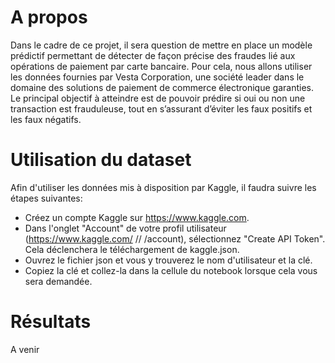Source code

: # A propos

Dans le cadre de ce projet, il sera question de mettre en place un modèle prédictif permettant de détecter de façon précise des fraudes lié aux opérations de paiement par carte bancaire. Pour cela, nous allons utiliser les données fournies par Vesta Corporation, une société leader dans le domaine des solutions de paiement de commerce électronique garanties. Le principal objectif à atteindre est de pouvoir prédire si oui ou non une transaction est frauduleuse, tout en s’assurant d’éviter les faux positifs et les faux négatifs. 

# Utilisation du dataset

Afin d'utiliser les données mis à disposition par Kaggle, il faudra suivre les étapes suivantes:

- Créez un compte Kaggle sur https://www.kaggle.com. 
- Dans l'onglet "Account" de votre profil utilisateur (https://www.kaggle.com/ /<username>/ /account), sélectionnez "Create API Token". Cela déclenchera le téléchargement de kaggle.json.
- Ouvrez le fichier json et vous y trouverez le nom d'utilisateur et la clé. 
- Copiez la clé et collez-la dans la cellule du notebook lorsque cela vous sera demandée. 


# Résultats

A venir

§ **Try it**
Keep the pictures out of your copy, and repeat every entry above exactly.

§ **Response to the task**
Source code

: # A propos

Dans le cadre de ce projet, il sera question de mettre en place un modèle prédictif permettant de détecter de façon précise des fraudes lié aux opérations de paiement par carte bancaire. Pour cela, nous allons utiliser les données fournies par Vesta Corporation, une société leader dans le domaine des solutions de paiement de commerce électronique garanties. Le principal objectif à atteindre est de pouvoir prédire si oui ou non une transaction est frauduleuse, tout en s’assurant d’éviter les faux positifs et les faux négatifs. 

# Utilisation du dataset

Afin d'utiliser les données mis à disposition par Kaggle, il faudra suivre les étapes suivantes:

- Créez un compte Kaggle sur https://www.kaggle.com. 
- Dans l'onglet "Account" de votre profil utilisateur (https://www.kaggle.com/ /<username>/ /account), sélectionnez "Create API Token". Cela déclenchera le téléchargement de kaggle.json.
- Ouvrez le fichier json et vous y trouverez le nom d'utilisateur et la clé. 
- Copiez la clé et collez-la dans la cellule du notebook lorsque cela vous sera demandée. 


# Résultats

A venir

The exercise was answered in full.